After weeks of drawing tiny faces on tiny cards it felt good to get loose and do some simple sketching. I was shocked at how well these feet sketches turned out. If I had carefully tried to draw these they wouldn’t have come close to looking this good.
According to the Flickr “interestingness” scale, this is the fifth most interesting picture in my photostream. I realized I haven’t posted it here. I did this way back in December 2007.
I really like this quick pencil sketch. I remember how much I enjoyed doing it. Looking back at this made me realize that I have really been trying too hard lately. I’ve been worrying too much about the result and not enjoying the process. Frankly, the fretting and fussing is really getting in my way.
I should loosen up and get back to having fun with this.
Maybe that doesn’t just apply to drawing. I’ll have to think about that…
UPDATE: I didn’t mention it, but it is indeed a sketch of John Cleese. I wish I could remember what I was sketching from. Oh well…
This must be the most unromantic and uninteresting subject under the sun. Well, one of them anyway. I think that is why I chose this Everyday Matters Challenge 126 – Draw a Sponge. I just needed to draw something that I didn’t care about.

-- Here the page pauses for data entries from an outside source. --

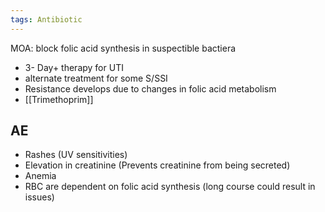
 ```yaml
---
tags: Antibiotic
---
```

MOA: block folic acid synthesis in suspectible bactiera
- 3- Day+ therapy for UTI
- alternate treatment for some S/SSI
- Resistance develops due to changes in folic acid metabolism
- [[Trimethoprim]]

## AE 
- Rashes (UV sensitivities)
- Elevation in creatinine (Prevents creatinine from being secreted)
- Anemia
- RBC are dependent on folic acid synthesis (long course could result in issues) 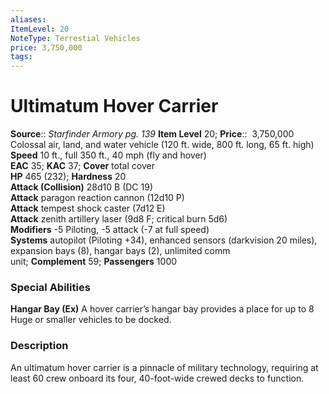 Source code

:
```yaml
---
aliases: 
ItemLevel: 20
NoteType: Terrestial Vehicles
price: 3,750,000
tags: 
---
```


# Ultimatum Hover Carrier

**Source**:: _Starfinder Armory pg. 139_
**Item Level** 20;
**Price**::  3,750,000  
Colossal air, land, and water vehicle (120 ft. wide, 800 ft. long, 65 ft. high)  
**Speed** 10 ft., full 350 ft., 40 mph (fly and hover)  
**EAC** 35; **KAC** 37; **Cover** total cover  
**HP** 465 (232); **Hardness** 20  
**Attack (Collision)** 28d10 B (DC 19)  
**Attack** paragon reaction cannon (12d10 P)  
**Attack** tempest shock caster (7d12 E)  
**Attack** zenith artillery laser (9d8 F; critical burn 5d6)  
**Modifiers** -5 Piloting, -5 attack (-7 at full speed)  
**Systems** autopilot (Piloting +34), enhanced sensors (darkvision 20 miles), expansion bays (8), hangar bays (2), unlimited comm unit; **Complement** 59; **Passengers** 1000  

### Special Abilities

**Hangar Bay (Ex)** A hover carrier’s hangar bay provides a place for up to 8 Huge or smaller vehicles to be docked.

### Description

An ultimatum hover carrier is a pinnacle of military technology, requiring at least 60 crew onboard its four, 40-foot-wide crewed decks to function.
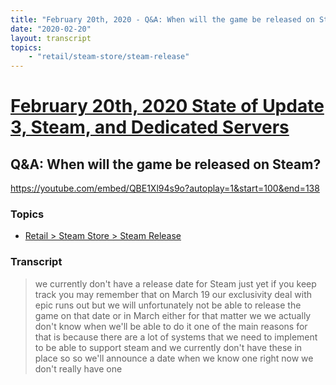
 ```yaml
---
title: "February 20th, 2020 - Q&A: When will the game be released on Steam?"
date: "2020-02-20"
layout: transcript
topics: 
    - "retail/steam-store/steam-release"
---
```

# [February 20th, 2020 State of Update 3, Steam, and Dedicated Servers](../2020-02-20.md)
## Q&A: When will the game be released on Steam?
https://youtube.com/embed/QBE1Xl94s9o?autoplay=1&start=100&end=138
### Topics
* [Retail > Steam Store > Steam Release](../topics/retail/steam-store/steam-release.md)

### Transcript

> we currently don't have a release date
> for Steam just yet if you keep track you
> may remember that on March 19 our
> exclusivity deal with epic runs out but
> we will unfortunately not be able to
> release the game on that date or in
> March either for that matter we we
> actually don't know when we'll be able
> to do it one of the main reasons for
> that is because there are a lot of
> systems that we need to implement to be
> able to support steam and we currently
> don't have these in place so
> so we'll announce a date when we know
> one right now we don't really have one
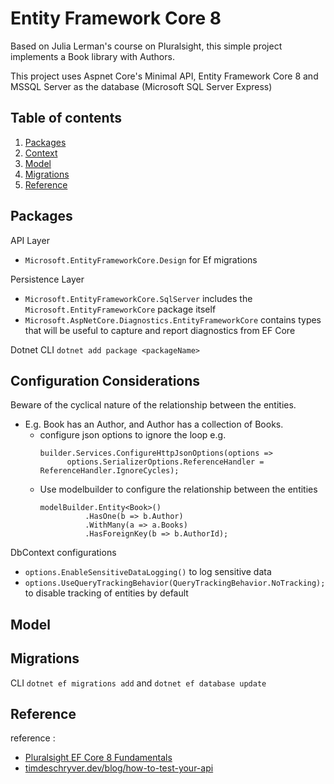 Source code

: # Entity Framework Core 8

Based on Julia Lerman's course on Pluralsight, this simple project implements a Book library with Authors. 

This project uses Aspnet Core's Minimal API, Entity Framework Core 8 and MSSQL Server as the database (Microsoft SQL Server Express)

## Table of contents
1) [Packages](#packages)
2) [Context](#context)
3) [Model](#model)
4) [Migrations](#migrations)
5) [Reference](#reference)


## Packages
API Layer
- `Microsoft.EntityFrameworkCore.Design` for Ef migrations

Persistence Layer
- `Microsoft.EntityFrameworkCore.SqlServer` includes the `Microsoft.EntityFrameworkCore` package itself
- `Microsoft.AspNetCore.Diagnostics.EntityFrameworkCore` contains types that will be useful to capture and report diagnostics from EF Core

Dotnet CLI `dotnet add package <packageName>`

## Configuration Considerations

Beware of the cyclical nature of the relationship between the entities.
  - E.g. Book has an Author, and Author has a collection of Books.
    - configure json options to ignore the loop e.g.
      ```
      builder.Services.ConfigureHttpJsonOptions(options =>
            options.SerializerOptions.ReferenceHandler = ReferenceHandler.IgnoreCycles);
      ```
    - Use modelbuilder to configure the relationship between the entities
      ```
      modelBuilder.Entity<Book>()
                .HasOne(b => b.Author)
                .WithMany(a => a.Books)
                .HasForeignKey(b => b.AuthorId);
      ```

DbContext configurations
- `options.EnableSensitiveDataLogging()` to log sensitive data
- `options.UseQueryTrackingBehavior(QueryTrackingBehavior.NoTracking);` to disable tracking of entities by default

## Model


## Migrations

CLI `dotnet ef migrations add` and  `dotnet ef database update`

## Reference

reference : 
- [Pluralsight EF Core 8 Fundamentals](https://app.pluralsight.com/library/courses/ef-core-8-fundamentals/table-of-contents)
- [timdeschryver.dev/blog/how-to-test-your-api](https://timdeschryver.dev/blog/how-to-test-your-csharp-web-api#using-the-apiwebapplicationfactory-in-tests) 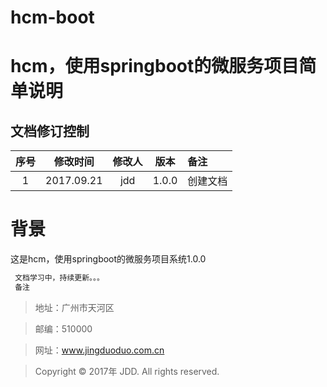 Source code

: # hcm-boot
# hcm，使用springboot的微服务项目简单说明

## 文档修订控制

| 序号  | 修改时间 | 修改人 | 版本 | 备注 |
|:-----: |:-----:| :-----:|:-----:|:-----|
| 1 | 2017.09.21 | jdd | 1.0.0 | 创建文档 |


#  背景
   这是hcm，使用springboot的微服务项目系统1.0.0
```ruby
 文档学习中，持续更新。。。
 备注
```


>地址：广州市天河区

>邮编：510000

>网址：www.jingduoduo.com.cn

>Copyright &copy; 2017年 JDD. All rights reserved.
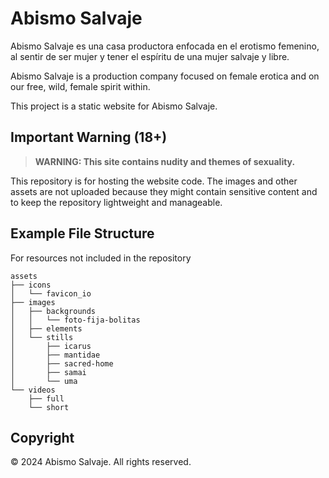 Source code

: # Abismo Salvaje

Abismo Salvaje es una casa productora enfocada en el erotismo femenino, al sentir de ser mujer y tener el espíritu de una mujer salvaje y libre.

Abismo Salvaje is a production company focused on female erotica and on our free, wild, female spirit within.

This project is a static website for Abismo Salvaje.

## Important Warning (18+)

> **WARNING: This site contains nudity and themes of sexuality.**

This repository is for hosting the website code. The images and other assets are not uploaded because they might contain sensitive content and to keep the repository lightweight and manageable.

## Example File Structure

For resources not included in the repository

```
assets
├── icons
│   └── favicon_io
├── images
│   ├── backgrounds
│   │   └── foto-fija-bolitas
│   ├── elements
│   └── stills
│       ├── icarus
│       ├── mantidae
│       ├── sacred-home
│       ├── samai
│       └── uma
└── videos
    ├── full
    └── short
```

## Copyright

© 2024 Abismo Salvaje. All rights reserved.
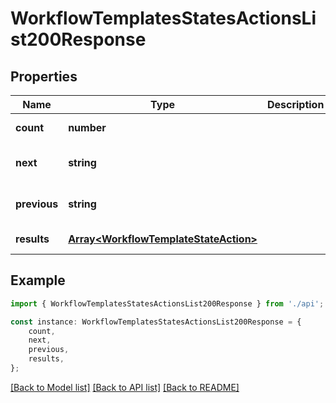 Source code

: # WorkflowTemplatesStatesActionsList200Response


## Properties

Name | Type | Description | Notes
------------ | ------------- | ------------- | -------------
**count** | **number** |  | [default to undefined]
**next** | **string** |  | [optional] [default to undefined]
**previous** | **string** |  | [optional] [default to undefined]
**results** | [**Array&lt;WorkflowTemplateStateAction&gt;**](WorkflowTemplateStateAction.md) |  | [default to undefined]

## Example

```typescript
import { WorkflowTemplatesStatesActionsList200Response } from './api';

const instance: WorkflowTemplatesStatesActionsList200Response = {
    count,
    next,
    previous,
    results,
};
```

[[Back to Model list]](../README.md#documentation-for-models) [[Back to API list]](../README.md#documentation-for-api-endpoints) [[Back to README]](../README.md)
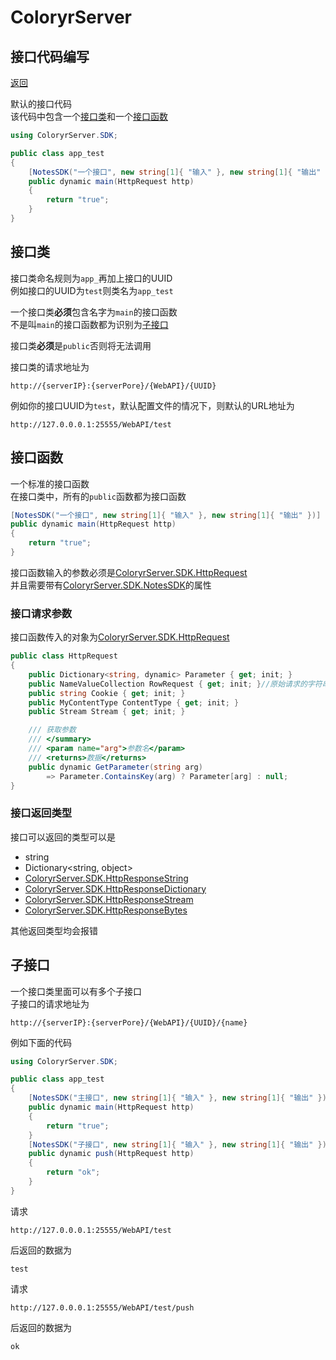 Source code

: # ColoryrServer

## 接口代码编写
[返回](code.md)

默认的接口代码  
该代码中包含一个[接口类](#接口类)和一个[接口函数](#接口函数)
```C#
using ColoryrServer.SDK;

public class app_test
{
    [NotesSDK("一个接口", new string[1]{ "输入" }, new string[1]{ "输出" })]
    public dynamic main(HttpRequest http)
    {  
        return "true";
    }
}
```

## 接口类
接口类命名规则为`app_`再加上接口的UUID  
例如接口的UUID为`test`则类名为`app_test`  

一个接口类**必须**包含名字为`main`的接口函数  
不是叫`main`的接口函数都为识别为[子接口](#子接口)  

接口类**必须**是`public`否则将无法调用  

接口类的请求地址为
```
http://{serverIP}:{serverPore}/{WebAPI}/{UUID}
``` 
例如你的接口UUID为`test`，默认配置文件的情况下，则默认的URL地址为  
```
http://127.0.0.0.1:25555/WebAPI/test
```

## 接口函数
一个标准的接口函数  
在接口类中，所有的`public`函数都为接口函数
```C#
[NotesSDK("一个接口", new string[1]{ "输入" }, new string[1]{ "输出" })]
public dynamic main(HttpRequest http)
{  
    return "true";
}
```
接口函数输入的参数必须是[ColoryrServer.SDK.HttpRequest](../ColoryrServer/Core/SDK/HttpSDK.cs#L7)  
并且需要带有[ColoryrServer.SDK.NotesSDK](../ColoryrServer/Core/SDK/NotesSDK.cs)的属性

### 接口请求参数
接口函数传入的对象为[ColoryrServer.SDK.HttpRequest](../ColoryrServer/Core/SDK/HttpSDK.cs#L7)
```C#
public class HttpRequest
{
    public Dictionary<string, dynamic> Parameter { get; init; }
    public NameValueCollection RowRequest { get; init; }//原始请求的字符串
    public string Cookie { get; init; }
    public MyContentType ContentType { get; init; }
    public Stream Stream { get; init; }

    /// 获取参数
    /// </summary>
    /// <param name="arg">参数名</param>
    /// <returns>数据</returns>
    public dynamic GetParameter(string arg)
        => Parameter.ContainsKey(arg) ? Parameter[arg] : null;
}
```
### 接口返回类型
接口可以返回的类型可以是
- string
- Dictionary<string, object>
- [ColoryrServer.SDK.HttpResponseString](../ColoryrServer/Core/SDK/HttpSDK.cs#L68)
- [ColoryrServer.SDK.HttpResponseDictionary](../ColoryrServer/Core/SDK/HttpSDK.cs#L90)
- [ColoryrServer.SDK.HttpResponseStream](../ColoryrServer/Core/SDK/HttpSDK.cs#L123)
- [ColoryrServer.SDK.HttpResponseBytes](../ColoryrServer/Core/SDK/HttpSDK.cs#L139)

其他返回类型均会报错

## 子接口
一个接口类里面可以有多个子接口  
子接口的请求地址为
```
http://{serverIP}:{serverPore}/{WebAPI}/{UUID}/{name}
```  
例如下面的代码
```C#
using ColoryrServer.SDK;

public class app_test
{
    [NotesSDK("主接口", new string[1]{ "输入" }, new string[1]{ "输出" })]
    public dynamic main(HttpRequest http)
    {  
        return "true";
    }
    [NotesSDK("子接口", new string[1]{ "输入" }, new string[1]{ "输出" })]
    public dynamic push(HttpRequest http)
    {  
        return "ok";
    }
}
```
请求
```
http://127.0.0.0.1:25555/WebAPI/test
```
后返回的数据为
```
test
```
请求
```
http://127.0.0.0.1:25555/WebAPI/test/push
```
后返回的数据为
```
ok
```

For a whole week I have been going around looking at things and wondering whether or not I could draw them. Now I don’t know why I was doing this since I have proved to myself that generally if I sit down and focus I can draw most things. But for some reason I decided to sit and stew about it. It’s like I get drawing amnesia and suddenly I’m in remedial drawing sitting in the back of the class and staring out the window. Then my inner critic starts chastising me about not drawing. Grrrrrrrr.
Fortunately, the marvelous Sarah gave me the nudge I needed and I am back! Thanks Sarah!
What is this inside of us, this silent observer,
Severe and speechless critic, who can terrorize us,
And urge us on to futile activity,
And in the end, judge us still more severely,
For errors into which his own reproaches drove us?
I’ve been gone for a while, but I’ve had a wonderful week! Birthday celebrations (mine), guests from out of town and a general sense of well-being that comes from looking in the mirror and realizing that even though I’ve grown a year old, I still don’t have any crow’s feet. YES!!! Life is good. Now back to drawing.
I’m posting some drawings I’ve done last week of my husband Michael. I’ve decided that should work for EDM Challenge 42 – Draw Something That You are Thankful For. Well I am thankful for Michael, my best friend and all-around favorite person. I could go on for quite a bit about all the wonderful things about him. But I’ll skip all that mushy stuff. He knows why I like him so much and that is the important thing.
The drawing above is an attempt to work with watercolor pencils. It seems that everything I’ve been trying lately has been such a struggle for me. While I like the drawing, I don’t like the muddy look of the shadowed side of the face. I also know that I would much rather use a hot press paper than cold press. The texture of this paper was really unsuitable and I struggled mightily with it. But you don’t learn if you don’t try, right?
This is a quick sketch of Michael I did while we were sitting outside having coffee yesterday. I don’t know why I like this one so much. I think because I feel I really captured his characteristic squint/frown that he gets when he’s reading the paper. I used my sepia Pitt Artist pens and then colored it with watercolor pencils when I got home.